ClickHouse is looking to solve the problem of building and operating a reliable, scalable, and efficient telemetry platform that powers both internal monitoring and the observability features its customers rely on.
Requirements
- Proficiency in at least one systems-level language (e.g. Go, C++, Rust, Python)
- Experience with Kubernetes, Helm, ArgoCD, and Terraform or similar IaC tools
- Comfortable working with at least one major cloud provider (AWS, GCP, Azure)

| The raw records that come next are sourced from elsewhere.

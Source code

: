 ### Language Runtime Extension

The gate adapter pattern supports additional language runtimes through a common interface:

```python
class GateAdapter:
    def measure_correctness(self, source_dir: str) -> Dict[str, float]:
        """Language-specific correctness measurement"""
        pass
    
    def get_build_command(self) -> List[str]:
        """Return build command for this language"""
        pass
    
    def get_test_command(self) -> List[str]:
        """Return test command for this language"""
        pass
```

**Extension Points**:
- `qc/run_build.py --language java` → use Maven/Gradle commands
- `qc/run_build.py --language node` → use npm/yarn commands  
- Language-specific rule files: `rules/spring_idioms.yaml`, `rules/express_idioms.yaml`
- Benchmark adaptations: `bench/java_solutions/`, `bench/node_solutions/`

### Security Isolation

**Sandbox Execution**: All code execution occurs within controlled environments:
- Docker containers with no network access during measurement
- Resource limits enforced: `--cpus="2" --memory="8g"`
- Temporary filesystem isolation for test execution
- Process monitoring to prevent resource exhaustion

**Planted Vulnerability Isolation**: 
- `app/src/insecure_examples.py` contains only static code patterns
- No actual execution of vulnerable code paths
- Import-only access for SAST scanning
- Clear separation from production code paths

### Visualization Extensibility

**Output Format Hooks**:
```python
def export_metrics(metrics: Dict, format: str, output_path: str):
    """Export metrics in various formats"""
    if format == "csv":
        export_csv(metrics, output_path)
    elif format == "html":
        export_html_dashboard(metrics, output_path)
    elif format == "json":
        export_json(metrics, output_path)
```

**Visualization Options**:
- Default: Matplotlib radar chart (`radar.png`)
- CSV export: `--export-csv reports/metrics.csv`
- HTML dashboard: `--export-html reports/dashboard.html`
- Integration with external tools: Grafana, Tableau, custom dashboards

- Familiarity with OpenTelemetry, Prometheus, Grafana, or similar tools
- Experience with ClickHouse
- Experience building and running production systems at scale
- Strong production debugging skills and a problem-solving mindset
Responsibilities
- Design, build, and operate distributed systems that power observability across ClickHouse Cloud
- Own reliability, performance, and cost-efficiency of our telemetry pipeline and storage systems
- Take part in the on-call rotation and help drive root-cause resolution and long-term fixes
- Build tooling and automation to eliminate repetitive operational work
- Help shape the roadmap for observability by identifying bottlenecks and scaling challenges
- Collaborate with other engineering teams to improve their observability posture
- Contribute to design discussions, architecture reviews, and mentor teammates
Other
- Strong bias for action and ownership
- Great communication skills; comfortable working in a remote, async-friendly team
- Ability to iterate quickly: build MVPs, collect feedback, and improve continuously
- 5+ years of experience
- Flexible work environment
- Healthcare
- Equity in the company
- Time off
- A $500 Home office setup if you’re a remote employee
- Global Gatherings